ISU alumna makes lead gift to Bengal Village
February 1, 2008
Pocatello resident and Idaho State University alumna Sylvia Papenberg ’64 has made the lead donation to ISU’s proposed Bengal Village athletics complex, ISU Athletics officials announced Wednesday, Jan. 30.
Papenberg’s gift of 40 acres of land in eastern Idaho’s rapidly growing Teton Valley is the largest single gift in ISU Athletics’ history, university officials said.
Sylvia Papenberg is the widow of the late ISU alumnus and Sports Hall of Fame honoree Don “Pappy” Papenberg ’63. He died Jan. 8.
“I have come to regard Sylvia as a true member of the ISU family,” said University President Arthur C. Vailas, Ph.D. “She means so much to us.”
The gift for the Bengal Village complex will help fund Miller Ranch Stadium, which will be the new home of ISU softball.
The gift takes advantage of more than $73 million in naming opportunities that the Bengal Village complex provides in exchange for appropriate donations. It gives Papenberg the naming rights to Papenberg Field, the new outdoor practice facility for Idaho State football.

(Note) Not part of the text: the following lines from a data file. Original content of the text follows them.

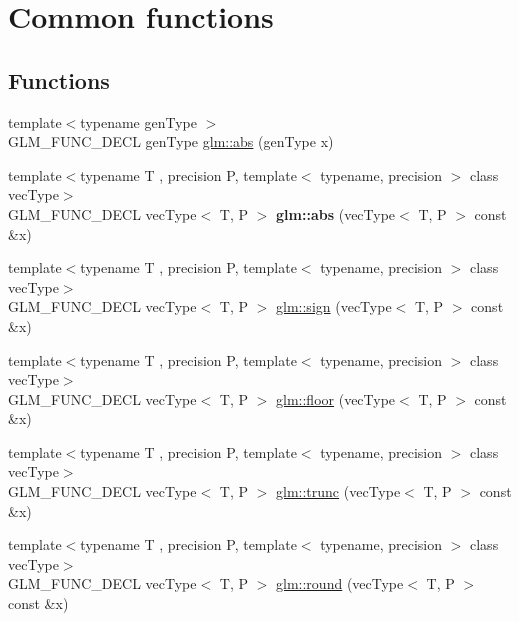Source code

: \hypertarget{group__core__func__common}{}\section{Common functions}
\label{group__core__func__common}
\subsection*{Functions}
\begin{DoxyCompactItemize}
\item 
{\footnotesize template$<$typename gen\+Type $>$ }\\G\+L\+M\+\_\+\+F\+U\+N\+C\+\_\+\+D\+E\+CL gen\+Type \hyperlink{group__core__func__common_ga693d77696ff36572a0da79efec965acd}{glm\+::abs} (gen\+Type x)
\item 
\mbox{\label{group__core__func__common_ga4e8c1187dff84385308245090d440b35}} 
{\footnotesize template$<$typename T , precision P, template$<$ typename, precision $>$ class vec\+Type$>$ }\\G\+L\+M\+\_\+\+F\+U\+N\+C\+\_\+\+D\+E\+CL vec\+Type$<$ T, P $>$ {\bfseries glm\+::abs} (vec\+Type$<$ T, P $>$ const \&x)
\item 
{\footnotesize template$<$typename T , precision P, template$<$ typename, precision $>$ class vec\+Type$>$ }\\G\+L\+M\+\_\+\+F\+U\+N\+C\+\_\+\+D\+E\+CL vec\+Type$<$ T, P $>$ \hyperlink{group__core__func__common_gac3446b4138e0b8757561c07cd19f084d}{glm\+::sign} (vec\+Type$<$ T, P $>$ const \&x)
\item 
{\footnotesize template$<$typename T , precision P, template$<$ typename, precision $>$ class vec\+Type$>$ }\\G\+L\+M\+\_\+\+F\+U\+N\+C\+\_\+\+D\+E\+CL vec\+Type$<$ T, P $>$ \hyperlink{group__core__func__common_ga568b822b78f045f77c3325e165b44d5d}{glm\+::floor} (vec\+Type$<$ T, P $>$ const \&x)
\item 
{\footnotesize template$<$typename T , precision P, template$<$ typename, precision $>$ class vec\+Type$>$ }\\G\+L\+M\+\_\+\+F\+U\+N\+C\+\_\+\+D\+E\+CL vec\+Type$<$ T, P $>$ \hyperlink{group__core__func__common_ga634cdbf8b37edca03f2248450570fd54}{glm\+::trunc} (vec\+Type$<$ T, P $>$ const \&x)
\item 
{\footnotesize template$<$typename T , precision P, template$<$ typename, precision $>$ class vec\+Type$>$ }\\G\+L\+M\+\_\+\+F\+U\+N\+C\+\_\+\+D\+E\+CL vec\+Type$<$ T, P $>$ \hyperlink{group__core__func__common_gada0165544c0618d634c8056a88082ce9}{glm\+::round} (vec\+Type$<$ T, P $>$ const \&x)

\end{DoxyCompactItemize}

The land’s appraised value is approximately $1.5 million, ISU officials said. The university will sell the land to help fund the proposed Bengal Village, a gift-funded complex that is estimated to cost $86 million to $103 million.

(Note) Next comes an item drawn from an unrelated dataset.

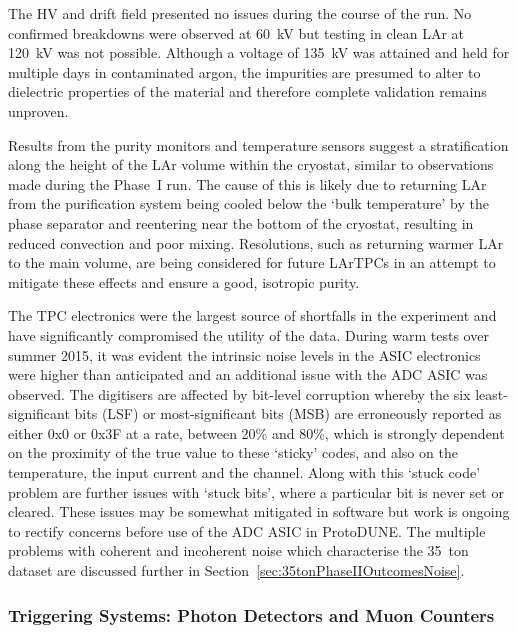 The HV and drift field presented no issues during the course of the run.  No confirmed breakdowns were observed at 60~kV but testing in clean LAr at 120~kV was not possible.  Although a voltage of 135~kV was attained and held for multiple days in contaminated argon, the impurities are presumed to alter to dielectric properties of the material and therefore complete validation remains unproven.

Results from the purity monitors and temperature sensors suggest a stratification along the height of the LAr volume within the cryostat, similar to observations made during the Phase~I run.  The cause of this is likely due to returning LAr from the purification system being cooled below the `bulk temperature' by the phase separator and reentering near the bottom of the cryostat, resulting in reduced convection and poor mixing.  Resolutions, such as returning warmer LAr to the main volume, are being considered for future LArTPCs in an attempt to mitigate these effects and ensure a good, isotropic purity.

The TPC electronics were the largest source of shortfalls in the experiment and have significantly compromised the utility of the data.  During warm tests over summer 2015, it was evident the intrinsic noise levels in the ASIC electronics were higher than anticipated and an additional issue with the ADC ASIC was observed.  The digitisers are affected by bit-level corruption whereby the six least-significant bits (LSF) or most-significant bits (MSB) are erroneously reported as either 0x0 or 0x3F at a rate, between 20\% and 80\%, which is strongly dependent on the proximity of the true value to these `sticky' codes, and also on the temperature, the input current and the channel.  Along with this `stuck code' problem are further issues with `stuck bits', where a particular bit is never set or cleared.  These issues may be somewhat mitigated in software but work is ongoing to rectify concerns before use of the ADC ASIC in ProtoDUNE.  The multiple problems with coherent and incoherent noise which characterise the 35~ton dataset are discussed further in Section~\ref{sec:35tonPhaseIIOutcomesNoise}.

\subsubsection{Triggering Systems: Photon Detectors and Muon Counters}\label{sec:35tonPhaseIIOutcomesTriggeringSystems}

The land, near Victor, formerly housed the family ranch, Miller Ranch, where the family raised Hereford cattle.
“Miller Ranch was my mom and dad’s,” Papenberg said. The ranch originally was 600 to 700 acres. “I had a great childhood there. I really liked the horses and the livestock, and my brothers, well, they liked the tractors.”

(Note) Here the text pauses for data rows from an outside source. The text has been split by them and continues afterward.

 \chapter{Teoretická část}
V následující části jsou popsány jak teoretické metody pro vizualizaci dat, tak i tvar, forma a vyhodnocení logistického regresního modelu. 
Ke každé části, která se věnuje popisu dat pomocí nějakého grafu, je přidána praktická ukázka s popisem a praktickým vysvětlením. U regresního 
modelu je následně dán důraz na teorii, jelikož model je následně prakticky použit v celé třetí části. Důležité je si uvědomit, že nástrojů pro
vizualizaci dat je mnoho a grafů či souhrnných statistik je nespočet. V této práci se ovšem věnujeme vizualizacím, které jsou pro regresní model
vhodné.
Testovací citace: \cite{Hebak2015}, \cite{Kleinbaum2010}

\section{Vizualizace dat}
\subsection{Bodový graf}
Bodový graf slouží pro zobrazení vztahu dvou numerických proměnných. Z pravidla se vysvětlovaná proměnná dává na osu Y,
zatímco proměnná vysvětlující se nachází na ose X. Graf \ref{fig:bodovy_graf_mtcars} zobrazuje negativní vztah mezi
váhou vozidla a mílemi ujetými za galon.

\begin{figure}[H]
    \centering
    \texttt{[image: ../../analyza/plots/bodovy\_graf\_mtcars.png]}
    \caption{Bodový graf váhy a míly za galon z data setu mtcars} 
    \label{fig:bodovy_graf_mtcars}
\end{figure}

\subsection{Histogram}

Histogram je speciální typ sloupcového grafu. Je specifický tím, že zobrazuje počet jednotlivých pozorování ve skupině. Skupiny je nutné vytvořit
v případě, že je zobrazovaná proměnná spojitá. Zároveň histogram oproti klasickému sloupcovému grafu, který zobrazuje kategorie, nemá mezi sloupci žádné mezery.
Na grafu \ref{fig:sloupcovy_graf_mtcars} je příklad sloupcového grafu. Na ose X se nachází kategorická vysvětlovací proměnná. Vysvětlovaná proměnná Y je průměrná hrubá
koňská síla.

The contribution was announced at 1 p.m. Wednesday at a news conference in the ISU Sports Medicine Center. It was followed by a private reception in the Barbara J. Marshall Rotunda, in ISU’s L.E. and Thelma E. Stephens Performing Arts Center. Papenberg met privately with Idaho State’s softball team to announce the gift and Miller Ranch Stadium.
"It's gratifying for this to be the largest single gift ever received by the athletic department and it's the first gift towards making Bengal Village become a reality," said Paul A. Bubb, ISU director of athletics. "Sylvia is a devoted Bengal fan and alumna. I appreciate the fact that her and Don’s interest in our program led them to decide to make this gift now, demonstrating to others how we can all work together to make our university even better with this kind of private gift support."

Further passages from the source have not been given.